Co-operation – the key to all our futures

Robin Harper

Robin Harper

Robin Harper was the first Green MSP elected in the UK and served as Scottish Greens co-convener from 2004-08.


The Union – or Independence? Or co-operation? We’ve had more than 25 years of visiting and revisiting the simple in/out binary argument, and have got nowhere. Instead of the politics of assertion and divisive bickering, we could improve matters considerably by addressing the glaring weaknesses in our governance and introducing a raft of improvements across the UK to update our democracy to address the demands of a modern multi-ethnic, post-industrial state. We could make this century the century of co-operation – at local, national and international levels.

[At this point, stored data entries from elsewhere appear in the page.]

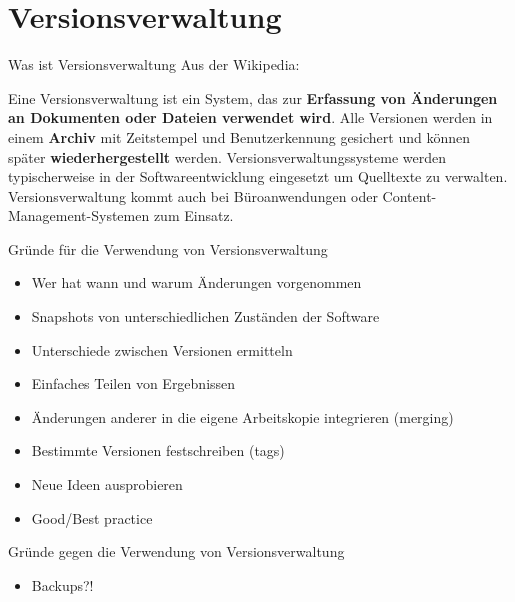 \section{Versionsverwaltung}

\begin{frame}
  \tableofcontents[currentsection]
\end{frame}

\begin{frame}{Was ist Versionsverwaltung}
Aus der Wikipedia:

Eine Versionsverwaltung ist ein System,
das zur \textbf{Erfassung von Änderungen an
Dokumenten oder Dateien verwendet wird}.
Alle Versionen werden in einem \textbf{Archiv} mit
Zeitstempel und Benutzerkennung gesichert und können
später \textbf{wiederhergestellt} werden.
Versionsverwaltungssysteme werden typischerweise in der
Softwareentwicklung eingesetzt um Quelltexte zu verwalten.
Versionsverwaltung kommt auch bei Büroanwendungen oder
Content-Management-Systemen zum Einsatz.
\end{frame}

\begin{frame}{Gründe für die Verwendung von Versionsverwaltung}
  \begin{itemize}
    \item Wer hat wann und warum Änderungen vorgenommen
    \item Snapshots von unterschiedlichen Zuständen der Software
    \item Unterschiede zwischen Versionen ermitteln
    \item Einfaches Teilen von Ergebnissen
    \item Änderungen anderer in die eigene Arbeitskopie integrieren (merging)
    \item Bestimmte Versionen festschreiben (tags)
    \item Neue Ideen ausprobieren
    \item Good/Best practice
  \end{itemize}
\end{frame}

\begin{frame}{Gründe gegen die Verwendung von Versionsverwaltung}
  \begin{itemize}
    \item Backups?!
  \end{itemize}
\end{frame}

Let’s start with our voting system. Our electoral geography is haphazard, with different rules for governing voting for different bodies and different rules applied to who is allowed to vote in different elections. Current systems are far from representative – take the present situation in Westminster, for example, where there is only one elected Labour politician to represent more than 20 per cent of the electorate who voted Labour. The first past the post system perpetuates a mindset that reinforces the idea that there can be only two answers – a right one and a wrong one – to every political question and there is little doubt that it should be abandoned. The only advantage of first past the post is that once the ‘winners’ have won, it makes it easier for them to be held to account by the ‘losers’. For all the disadvantages of handling the results of multi-party proportional representation, most of Europe has got used to the idea of a more adult approach to politics, where co-operation is always possible and stasis is comparatively rare.

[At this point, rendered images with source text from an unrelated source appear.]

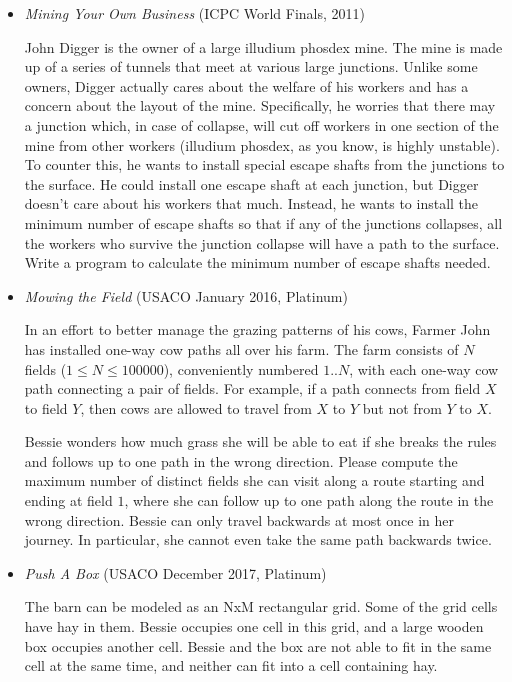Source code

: \documentclass{article}
\begin{document}
\begin{itemize}[leftmargin=0pt]
\item[\label={}]
\textit{Mining Your Own Business} (ICPC World Finals, 2011)

John Digger is the owner of a large illudium phosdex mine. The mine is made up of a series of tunnels
that meet at various large junctions. Unlike some owners, Digger actually cares about the welfare of
his workers and has a concern about the layout of the mine. Specifically, he worries that there may a
junction which, in case of collapse, will cut off workers in one section of the mine from other workers
(illudium phosdex, as you know, is highly unstable). To counter this, he wants to install special escape
shafts from the junctions to the surface. He could install one escape shaft at each junction, but Digger
doesn’t care about his workers that much. Instead, he wants to install the minimum number of escape
shafts so that if any of the junctions collapses, all the workers who survive the junction collapse will
have a path to the surface.
Write a program to calculate the minimum number of escape shafts needed.

\item[\label={}]
\textit{Mowing the Field} (USACO January 2016, Platinum)

In an effort to better manage the grazing patterns of his cows, Farmer
John has installed one-way cow paths all over his farm. The farm
consists of $N$ fields ($1 \le N \le 100000$), conveniently numbered $1..N$, with each one-way
cow path connecting a pair of fields. For example, if a path connects
from field $X$ to field $Y$, then cows are allowed to travel from $X$ to $Y$
but not from $Y$ to $X$.

Bessie wonders how much grass she will be able to eat if she
breaks the rules and follows up to one path in the wrong direction.
Please compute the maximum number of distinct fields she can visit
along a route starting and ending at field $1$, where she can follow up
to one path along the route in the wrong direction. Bessie can only
travel backwards at most once in her journey. In particular, she
cannot even take the same path backwards twice.

\item[\label={}]
\textit{Push A Box} (USACO December 2017, Platinum)

The barn can be modeled as an NxM rectangular grid. Some of the grid cells have hay in them. Bessie occupies one cell in this grid, and a large wooden box occupies another cell. Bessie and the box are not able to fit in the same cell at the same time, and neither can fit into a cell containing hay.


\end{itemize}
\end{document}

We need to look, also, at the way our representative bodies operate at every level. In Scotland we have one of the worst ratios of elected representatives per head of population in the whole of Europe. Community Councils have no powers whatsoever and no regular budget. Councils are finding their budgets and powers of decision making eroded with every year that passes. The Scottish Parliament electoral system is a compromise. Its perceived weaknesses are that it could be even more proportional if the votes were counted in a different way, that the links between MSPs and their constituents are tenuous, and that it lacks a revising Chamber. It’s time to revisit these matters.

At the other end of the scale we have the House of Lords. This institution is so many years past its sell-by date it’s laughable, with its one saving grace is that its limited powers of amendment are exercised by a cohort of experienced and knowledgeable contributors to the body politic. Having a second chamber that is answerable to no one other than the leaders of the parties in the House of Commons is a serious anomaly. We could dispense with the bishops, put in place fixed terms of office for the political appointees, establish a rolling process of retirements on the basis of length of terms of service and start electing Senators within a year to sit beside the incumbent Lordships.

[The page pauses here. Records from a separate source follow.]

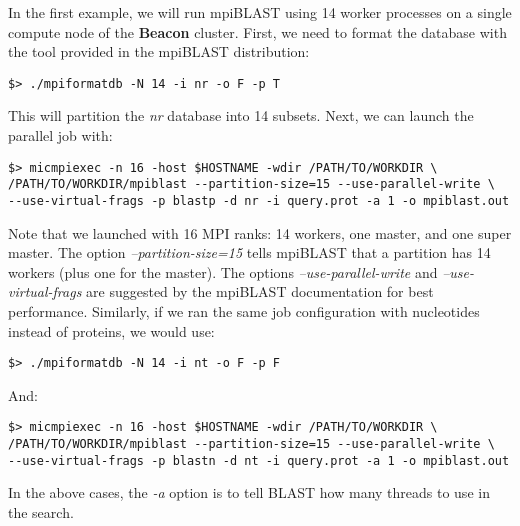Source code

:\documentclass[10pt]{article}
\newcommand{\beac}{\textbf{Beacon }}
\begin{document}
In the first example, we will run mpiBLAST using 14 worker processes on a single compute node of the \beac cluster.  First, we need to format the database with the tool provided in the mpiBLAST distribution:
\begin{verbatim}
$> ./mpiformatdb -N 14 -i nr -o F -p T
\end{verbatim}
\noindent This will partition the \emph{nr} database into 14 subsets.  Next, we can launch the parallel job with:
\begin{verbatim}
$> micmpiexec -n 16 -host $HOSTNAME -wdir /PATH/TO/WORKDIR \
/PATH/TO/WORKDIR/mpiblast --partition-size=15 --use-parallel-write \
--use-virtual-frags -p blastp -d nr -i query.prot -a 1 -o mpiblast.out
\end{verbatim}
\noindent Note that we launched with 16 MPI ranks: 14 workers, one master, and one super master.  The option \emph{--partition-size=15} tells mpiBLAST that a partition has 14 workers (plus one for the master).  The options \emph{--use-parallel-write}
and \emph{--use-virtual-frags} are suggested by the mpiBLAST documentation for best performance.  Similarly, if we ran the same job configuration with nucleotides instead of proteins, we would use:
\begin{verbatim}
$> ./mpiformatdb -N 14 -i nt -o F -p F
\end{verbatim}
\noindent And:
\begin{verbatim}
$> micmpiexec -n 16 -host $HOSTNAME -wdir /PATH/TO/WORKDIR \
/PATH/TO/WORKDIR/mpiblast --partition-size=15 --use-parallel-write \
--use-virtual-frags -p blastn -d nt -i query.prot -a 1 -o mpiblast.out
\end{verbatim}
\noindent In the above cases, the \emph{-a} option is to tell BLAST how many threads to use in the search.\\
\end{document}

What else could we do right now? We could set up a body to look at what is working best at Europe and the UK. The way the mayoralities in England work seems to be showing promise. Comparing our Community Councils with Parish Councils in England and similar Councils in, say, France and Norway would be very interesting. In short, we could agree that much needs fixing and co-operate across the political divide to improve matters.

Moving on to world issues, it is clear that Cop26 has the potential to be the most important conference the world has ever seen. The number of countries, organisations, businesses, writers and journalists who are showing interest, support and a willingness to participate is hugely encouraging, but clearly talking is not enough. We must reduce C02 and methane, but it’s even more important to save our equatorial forests, because the speed at which these are being destroyed is terrifying. Soon the forces of nature may take over from the depredations of humanity. At this point, an irreversible trend will become an unstoppable force and the world’s climate will become so chaotic that most life on earth will find it difficult to survive. In Brazil, the indigenous peoples of the northern Amazon basin are under severe threat from illegal loggers and miners. The Brazilian government has lost control. Environmentalists and the indigenous peoples of the Amazon are routinely murdered and have been for two decades. The rule of law does not extend to their territory.

So – what could we do today? The Brazilian government may be open to military support for their army, or even United Nations support. This would be far and away the most useful contribution the UN force could make in the whole of its history. The same level of assistance could be offered to equatorial Central Africa. This would be co-operation at the highest and most important level possible and could prove a vital turning point in the fight to save our planet.

In Britain, even assuming we can fix the electoral system, how can we follow through and make co-operation work? We must set targets and make regulations for make sure that they are met. It’s vital that we have bodies that will hold people to their promises and proper finance to make it possible. These bodies could be set up with their officers and staffs in a matter of months as independent institutions with, where necessary, full powers under the law to enforce. We can only be optimistic about the future of the UK if we can create a body politic in which co-operation is a mandatory component.

This is achievable. Look at the number of organisations that must co-operate to build a wind farm. Scotland’s latest wind farm required the co-operation of suppliers of machinery from Norway and Denmark, specialists in construction development, experts in risk, thirteen banks, and the Crown Estate’s legal teams based in London and Newcastle and many more.

Human beings are capable of extraordinary levels of co-operation. We must remember this every step of the way if we are to reach for a better organised, more biodiverse, and safer world.